Problems worthy of attack prove their worth by hitting back. —Piet Hein

Friday 20 June 2008

Hadoop Query Languages

If you want a high-level query language for drilling into your huge Hadoop dataset, then you've got some choice:
  • Pig, from Yahoo! and now incubating at Apache, has an imperative language called Pig Latin for performing operations on large data files.
  • Jaql, from IBM and soon to be open sourced, is a declarative query language for JSON data.
  • Hive, from Facebook and soon to become a Hadoop contrib module, is a data warehouse system with a declarative query language that is a hybrid of SQL and Hadoop streaming.
All three projects have different strengths, but there is plenty of scope for collaboration and cross-pollination, particularly in the query language. For example, at the Hadoop Summit in March, Joydeep Sen Sarma of Facebook said that they would be receptive to users who wanted to use Pig Latin or Jaql in Hive. And Kevin Beyer of IBM Research said that Pig and Jaql are converging, and they've had discussions with the Pig team about how to bring them even closer together.

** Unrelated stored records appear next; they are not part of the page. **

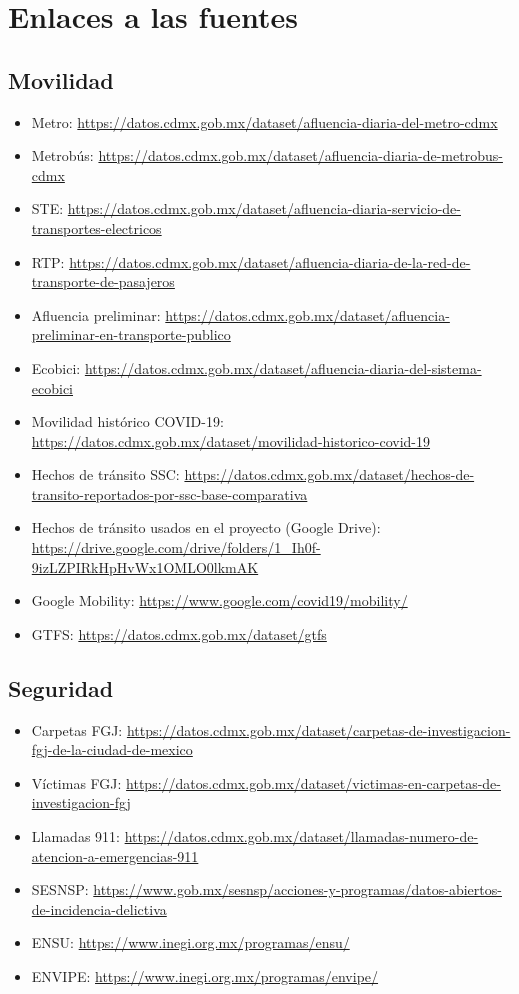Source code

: \section{Enlaces a las fuentes}\label{app:enlaces}

{\small
\subsection*{Movilidad}
\begin{itemize}
  \item Metro: \url{https://datos.cdmx.gob.mx/dataset/afluencia-diaria-del-metro-cdmx}
  \item Metrobús: \url{https://datos.cdmx.gob.mx/dataset/afluencia-diaria-de-metrobus-cdmx}
  \item STE: \url{https://datos.cdmx.gob.mx/dataset/afluencia-diaria-servicio-de-transportes-electricos}
  \item RTP: \url{https://datos.cdmx.gob.mx/dataset/afluencia-diaria-de-la-red-de-transporte-de-pasajeros}
  \item Afluencia preliminar: \url{https://datos.cdmx.gob.mx/dataset/afluencia-preliminar-en-transporte-publico}
  \item Ecobici: \url{https://datos.cdmx.gob.mx/dataset/afluencia-diaria-del-sistema-ecobici}
  \item Movilidad histórico COVID-19: \url{https://datos.cdmx.gob.mx/dataset/movilidad-historico-covid-19}
  \item Hechos de tránsito SSC: \url{https://datos.cdmx.gob.mx/dataset/hechos-de-transito-reportados-por-ssc-base-comparativa}
  \item Hechos de tránsito usados en el proyecto (Google Drive): \url{https://drive.google.com/drive/folders/1_Ih0f-9izLZPIRkHpHvWx1OMLO0lkmAK}
  \item Google Mobility: \url{https://www.google.com/covid19/mobility/}
  \item GTFS: \url{https://datos.cdmx.gob.mx/dataset/gtfs}
\end{itemize}

\subsection*{Seguridad}
\begin{itemize}
  \item Carpetas FGJ: \url{https://datos.cdmx.gob.mx/dataset/carpetas-de-investigacion-fgj-de-la-ciudad-de-mexico}
  \item Víctimas FGJ: \url{https://datos.cdmx.gob.mx/dataset/victimas-en-carpetas-de-investigacion-fgj}
  \item Llamadas 911: \url{https://datos.cdmx.gob.mx/dataset/llamadas-numero-de-atencion-a-emergencias-911}
  \item SESNSP: \url{https://www.gob.mx/sesnsp/acciones-y-programas/datos-abiertos-de-incidencia-delictiva}
  \item ENSU: \url{https://www.inegi.org.mx/programas/ensu/}
  \item ENVIPE: \url{https://www.inegi.org.mx/programas/envipe/}
\end{itemize}

}
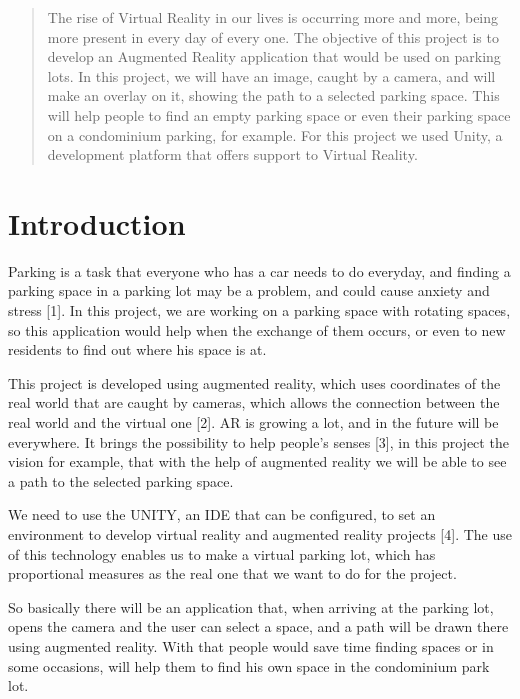 \documentclass[11pt]{article}
\begin{document}
\vspace{2cm}
\begin{multicols}{2}
    \begin{abstract}
    The rise of Virtual Reality in our lives is occurring more and more, being more present in every day of every one. The objective of this project is to develop an Augmented Reality application that would be used on parking lots. In this project, we will have an image, caught by a camera,  and will make an overlay on it, showing the path to a selected parking space. This will help people to find an empty parking space or even their parking space on a condominium parking, for example. For this project we used Unity, a development platform that offers support to Virtual Reality.
    \end{abstract}

    \section{Introduction}
    Parking is a task that everyone who has a car needs to do everyday, and finding a parking space in a parking lot may be a problem, and could cause anxiety and stress [1]. In this project, we are working on a parking space with rotating spaces, so this application would help when the exchange of them occurs, or even to new residents to find out where his space is at.

	This project is developed using augmented reality, which uses coordinates of the real world that are caught by cameras, which allows the connection between the real world and the virtual one [2]. AR is growing a lot, and in the future will be everywhere. It brings the possibility to help people’s senses [3], in this project the vision for example, that with the help of augmented reality we will be able to see a path to the selected parking space.
    
    We need to use the UNITY, an IDE that can be configured, to set an environment to develop virtual reality and augmented reality projects [4]. The use of this technology enables us to make a virtual parking lot, which has proportional measures as the real one that we want to do for the project. 
    
    So basically there will be an application that, when arriving at the parking lot, opens the camera and the user can select a space, and a path will be drawn there using augmented reality. With that people would save time finding spaces or in some occasions, will help them to find his own space in the condominium park lot.


\end{multicols}
\end{document}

Meanwhile, to learn more I recommend Pig Latin: A Not-So-Foreign Language for Data Processing (by Chris Olston et al), and the slides and videos from the Hadoop Summit.

(And I haven't even included Cascading, from Chris K. Wensel, which, while not a query language per se, is an abstraction built on MapReduce for building data processing flows in Java or Groovy using a plumbing metaphor with constructs such as taps, pipes, and flows. Well worth a look too.)

Friday 13 June 2008

"The Next Big Thing"

James Hamilton on The Next Big Thing:
Storing blobs in the sky is fine but pretty reproducible by any competitor. Storing structured data as well as blobs is considerably more interesting but what has even more lasting business value is the storing data in the cloud AND providing a programming platform for multi-thousand node data analysis. Almost every reasonable business on the planet has a complex set of dimensions that need to be optimized.

I think we're only beginning to see interesting data processing being done in the cloud - there's much more to come.